## EXERCISE DESCRIPTION
Copy out all lines in the data below containing the string "align".

(Stored data)

══════════════════════════════

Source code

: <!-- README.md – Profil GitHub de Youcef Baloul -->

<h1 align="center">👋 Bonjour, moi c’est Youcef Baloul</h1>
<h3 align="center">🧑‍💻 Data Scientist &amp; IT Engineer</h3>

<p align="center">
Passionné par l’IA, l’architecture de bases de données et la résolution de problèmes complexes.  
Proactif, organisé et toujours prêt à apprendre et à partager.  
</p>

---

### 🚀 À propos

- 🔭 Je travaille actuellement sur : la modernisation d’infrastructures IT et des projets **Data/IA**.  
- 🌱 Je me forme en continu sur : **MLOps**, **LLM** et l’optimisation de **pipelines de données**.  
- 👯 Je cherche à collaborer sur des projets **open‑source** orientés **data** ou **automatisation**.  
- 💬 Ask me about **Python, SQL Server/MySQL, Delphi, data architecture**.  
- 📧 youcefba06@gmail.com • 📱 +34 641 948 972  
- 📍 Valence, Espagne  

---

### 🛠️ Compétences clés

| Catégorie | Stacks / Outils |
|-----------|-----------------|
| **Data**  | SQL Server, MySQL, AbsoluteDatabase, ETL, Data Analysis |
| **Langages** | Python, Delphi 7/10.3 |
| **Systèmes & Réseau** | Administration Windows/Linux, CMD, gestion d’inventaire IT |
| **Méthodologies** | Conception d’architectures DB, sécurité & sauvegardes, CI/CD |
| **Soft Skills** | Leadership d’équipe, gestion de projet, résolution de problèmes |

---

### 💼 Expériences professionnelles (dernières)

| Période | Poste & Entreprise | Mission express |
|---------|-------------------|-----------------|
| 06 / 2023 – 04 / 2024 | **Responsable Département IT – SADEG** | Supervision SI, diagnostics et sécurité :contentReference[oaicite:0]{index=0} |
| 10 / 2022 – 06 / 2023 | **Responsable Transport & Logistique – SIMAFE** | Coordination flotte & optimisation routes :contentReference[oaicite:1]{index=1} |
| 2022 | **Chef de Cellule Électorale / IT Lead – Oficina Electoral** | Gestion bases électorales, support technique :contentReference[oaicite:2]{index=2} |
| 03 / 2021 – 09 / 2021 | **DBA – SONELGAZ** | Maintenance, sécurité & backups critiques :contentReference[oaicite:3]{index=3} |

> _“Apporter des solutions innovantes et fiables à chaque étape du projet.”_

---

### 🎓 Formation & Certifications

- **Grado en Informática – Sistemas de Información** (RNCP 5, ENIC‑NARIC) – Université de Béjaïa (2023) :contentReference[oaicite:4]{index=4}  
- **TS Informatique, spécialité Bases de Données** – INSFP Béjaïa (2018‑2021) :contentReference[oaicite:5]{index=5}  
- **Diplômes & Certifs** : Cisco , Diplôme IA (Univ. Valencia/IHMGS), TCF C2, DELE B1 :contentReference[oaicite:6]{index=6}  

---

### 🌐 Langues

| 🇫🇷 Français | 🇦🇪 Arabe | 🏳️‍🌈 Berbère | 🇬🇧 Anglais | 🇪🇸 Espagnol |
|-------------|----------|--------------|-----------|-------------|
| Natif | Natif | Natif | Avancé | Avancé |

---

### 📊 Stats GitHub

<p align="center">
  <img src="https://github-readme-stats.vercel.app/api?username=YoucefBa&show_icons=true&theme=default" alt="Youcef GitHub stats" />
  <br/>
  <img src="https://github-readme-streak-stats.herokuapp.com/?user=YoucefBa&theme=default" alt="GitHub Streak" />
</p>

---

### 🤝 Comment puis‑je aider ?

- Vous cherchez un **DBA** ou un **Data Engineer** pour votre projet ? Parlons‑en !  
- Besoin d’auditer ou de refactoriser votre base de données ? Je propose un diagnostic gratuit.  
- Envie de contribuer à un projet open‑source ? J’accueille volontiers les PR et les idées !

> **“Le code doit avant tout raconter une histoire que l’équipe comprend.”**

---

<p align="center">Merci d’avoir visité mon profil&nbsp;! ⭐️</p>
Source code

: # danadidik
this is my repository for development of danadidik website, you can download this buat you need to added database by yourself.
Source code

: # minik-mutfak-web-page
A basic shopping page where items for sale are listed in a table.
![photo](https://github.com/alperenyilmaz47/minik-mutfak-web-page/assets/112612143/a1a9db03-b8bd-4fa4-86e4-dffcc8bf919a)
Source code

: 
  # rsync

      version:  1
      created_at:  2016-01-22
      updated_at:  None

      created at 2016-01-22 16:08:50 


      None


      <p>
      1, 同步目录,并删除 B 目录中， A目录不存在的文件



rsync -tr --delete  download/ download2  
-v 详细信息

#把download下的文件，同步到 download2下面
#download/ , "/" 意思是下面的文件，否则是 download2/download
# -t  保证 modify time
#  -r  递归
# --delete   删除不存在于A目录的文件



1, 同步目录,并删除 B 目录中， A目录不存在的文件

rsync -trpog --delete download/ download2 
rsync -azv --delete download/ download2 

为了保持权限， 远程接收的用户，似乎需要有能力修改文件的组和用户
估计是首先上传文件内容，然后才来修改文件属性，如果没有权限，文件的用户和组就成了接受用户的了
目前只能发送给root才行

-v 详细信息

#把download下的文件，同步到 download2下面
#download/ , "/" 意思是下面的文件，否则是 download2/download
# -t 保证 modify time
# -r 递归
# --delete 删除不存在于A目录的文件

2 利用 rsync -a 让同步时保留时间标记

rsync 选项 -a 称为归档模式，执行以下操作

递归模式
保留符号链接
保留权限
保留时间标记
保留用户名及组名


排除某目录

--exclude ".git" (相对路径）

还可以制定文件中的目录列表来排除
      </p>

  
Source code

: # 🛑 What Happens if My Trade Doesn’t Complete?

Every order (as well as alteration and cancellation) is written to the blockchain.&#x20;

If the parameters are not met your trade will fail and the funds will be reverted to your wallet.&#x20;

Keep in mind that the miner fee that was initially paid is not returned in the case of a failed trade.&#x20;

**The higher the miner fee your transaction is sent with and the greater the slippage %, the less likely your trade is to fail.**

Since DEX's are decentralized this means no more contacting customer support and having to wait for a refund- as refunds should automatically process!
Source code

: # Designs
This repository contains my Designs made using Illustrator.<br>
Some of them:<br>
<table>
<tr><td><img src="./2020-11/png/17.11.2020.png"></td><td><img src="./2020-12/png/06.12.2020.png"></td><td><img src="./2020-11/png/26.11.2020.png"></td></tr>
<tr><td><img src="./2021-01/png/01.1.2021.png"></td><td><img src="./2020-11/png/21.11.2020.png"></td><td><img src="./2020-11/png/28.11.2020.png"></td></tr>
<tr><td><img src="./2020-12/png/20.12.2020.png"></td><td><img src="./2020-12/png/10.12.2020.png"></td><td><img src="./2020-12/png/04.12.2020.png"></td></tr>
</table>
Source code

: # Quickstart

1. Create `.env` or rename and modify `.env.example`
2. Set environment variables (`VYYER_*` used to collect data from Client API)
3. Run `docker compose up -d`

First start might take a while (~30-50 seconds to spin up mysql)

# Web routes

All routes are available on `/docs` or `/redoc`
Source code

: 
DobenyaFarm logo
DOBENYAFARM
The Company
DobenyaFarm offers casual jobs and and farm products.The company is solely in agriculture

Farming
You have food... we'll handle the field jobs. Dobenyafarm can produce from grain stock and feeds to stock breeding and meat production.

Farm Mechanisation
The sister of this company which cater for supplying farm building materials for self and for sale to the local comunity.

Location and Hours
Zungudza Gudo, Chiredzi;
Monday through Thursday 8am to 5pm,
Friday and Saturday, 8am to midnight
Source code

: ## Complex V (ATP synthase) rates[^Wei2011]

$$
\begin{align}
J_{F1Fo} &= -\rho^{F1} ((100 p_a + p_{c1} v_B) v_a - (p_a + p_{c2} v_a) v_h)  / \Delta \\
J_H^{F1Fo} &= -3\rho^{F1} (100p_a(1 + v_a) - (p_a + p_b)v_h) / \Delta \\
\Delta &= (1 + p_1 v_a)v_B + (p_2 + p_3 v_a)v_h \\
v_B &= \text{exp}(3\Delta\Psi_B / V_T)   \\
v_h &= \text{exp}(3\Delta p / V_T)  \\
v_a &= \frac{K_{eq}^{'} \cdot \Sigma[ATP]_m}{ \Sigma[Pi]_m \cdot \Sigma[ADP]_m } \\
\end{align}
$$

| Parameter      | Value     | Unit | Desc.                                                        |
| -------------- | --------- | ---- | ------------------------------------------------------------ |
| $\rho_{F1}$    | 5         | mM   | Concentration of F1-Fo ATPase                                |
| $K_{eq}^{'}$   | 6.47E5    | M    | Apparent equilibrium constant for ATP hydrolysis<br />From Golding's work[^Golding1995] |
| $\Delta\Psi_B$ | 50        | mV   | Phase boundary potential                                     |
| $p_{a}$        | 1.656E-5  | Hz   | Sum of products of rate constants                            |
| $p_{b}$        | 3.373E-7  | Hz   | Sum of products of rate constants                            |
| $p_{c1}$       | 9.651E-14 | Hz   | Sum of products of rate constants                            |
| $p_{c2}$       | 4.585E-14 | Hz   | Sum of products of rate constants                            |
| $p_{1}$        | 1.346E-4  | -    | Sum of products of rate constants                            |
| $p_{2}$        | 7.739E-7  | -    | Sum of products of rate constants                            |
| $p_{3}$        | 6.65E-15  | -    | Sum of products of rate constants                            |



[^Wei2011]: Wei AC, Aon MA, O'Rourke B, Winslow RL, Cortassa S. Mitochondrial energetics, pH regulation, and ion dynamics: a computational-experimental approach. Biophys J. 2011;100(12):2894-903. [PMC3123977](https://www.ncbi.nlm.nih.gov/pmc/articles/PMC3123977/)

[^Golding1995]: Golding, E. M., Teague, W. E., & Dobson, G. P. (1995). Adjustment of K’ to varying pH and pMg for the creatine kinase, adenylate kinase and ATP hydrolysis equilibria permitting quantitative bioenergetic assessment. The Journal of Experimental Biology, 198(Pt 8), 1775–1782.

══════════════════════════════

## ANSWER SPACE
<h1 align="center">👋 Bonjour, moi c’est Youcef Baloul</h1>
<h3 align="center">🧑‍💻 Data Scientist &amp; IT Engineer</h3>
<p align="center">
<p align="center">
<p align="center">Merci d’avoir visité mon profil&nbsp;! ⭐️</p>
\begin{align}
\end{align}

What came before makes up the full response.